August 3, 2012
The federal government could save $7 billion annually by adopting stricter fuel regulations for its contracted automotive fleet, a clean energy advocacy group report concludes.
The report by the American Clean Skies Foundation suggests extending the purview of existing regulations for government-owned or -leased vehicles, dictated by an executive order that President Obama signed in 2009.
“Our plan ratchets down the government’s consumption of oil -- and the fiscal and environmental costs that come with it -- by requiring federal agencies to apply to third-party transportation providers the same kinds of alternative fuel targets, efficiency standards and reporting practices that agencies currently apply to their own vehicle fleets,” the nonprofit group wrote in its report.
The foundation recommended that by 2015, federal agencies should require at least 5 percent of federally contracted shipments to be delivered with alternative fuels, with the goal of at least a 2 percent increase in each of the following 10 years. The group also suggested Congress mandate the Government Accountability Office to report annually on the federal government’s effectiveness in reducing petroleum consumption by third-party transportation services.
Executive Order 13514 requires a 30 percent reduction in vehicle fleet petroleum use by 2020. Federal agencies -- which spend $150 billion annually on contracted transportation services, according to the report -- have it within their authority to create similar requirements for third parties without additional action from Congress, the clean energy group said.

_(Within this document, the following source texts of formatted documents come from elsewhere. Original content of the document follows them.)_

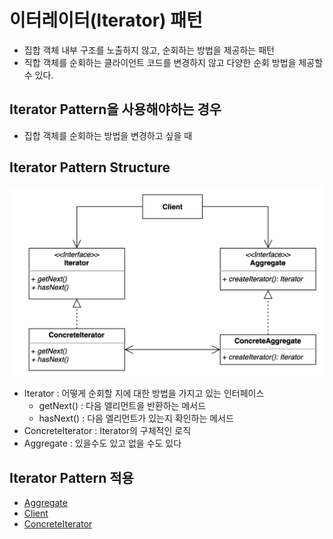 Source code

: # 이터레이터(Iterator) 패턴
- 집합 객체 내부 구조를 노출하지 않고, 순회하는 방법을 제공하는 패턴
- 직합 객체를 순회하는 클라이언트 코드를 변경하지 않고 다양한 순회 방법을 제공할 수 있다.

## Iterator Pattern을 사용해야하는 경우
- 집합 객체를 순회하는 방법을 변경하고 싶을 때

## Iterator Pattern Structure
![Iterator.png](Iterator.png)
- Iterator : 어떻게 순회할 지에 대한 방법을 가지고 있는 인터페이스
  - getNext() : 다음 엘리먼트을 반환하는 메서드
  - hasNext() : 다음 엘리먼트가 있는지 확인하는 메서드
- ConcreteIterator : Iterator의 구체적인 로직
- Aggregate : 있을수도 있고 없을 수도 있다 

## Iterator Pattern 적용
- [Aggregate](simple%2FBoard.java)
- [Client](simple%2FClient.java)
- [ConcreteIterator](simple%2FRecentPostIterator.java)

The White House Council on Environmental Quality maintained the administration’s policies do include “pursuing opportunities with vendors and contractors to address and incorporate incentives to reduce greenhouse gas emissions, such as changes to manufacturing, utility or delivery services, modes of transportation used and other changes in supply chain activities.” Spokeswoman Taryn Tuss told Government Executive that CEQ looks forward to reviewing the report.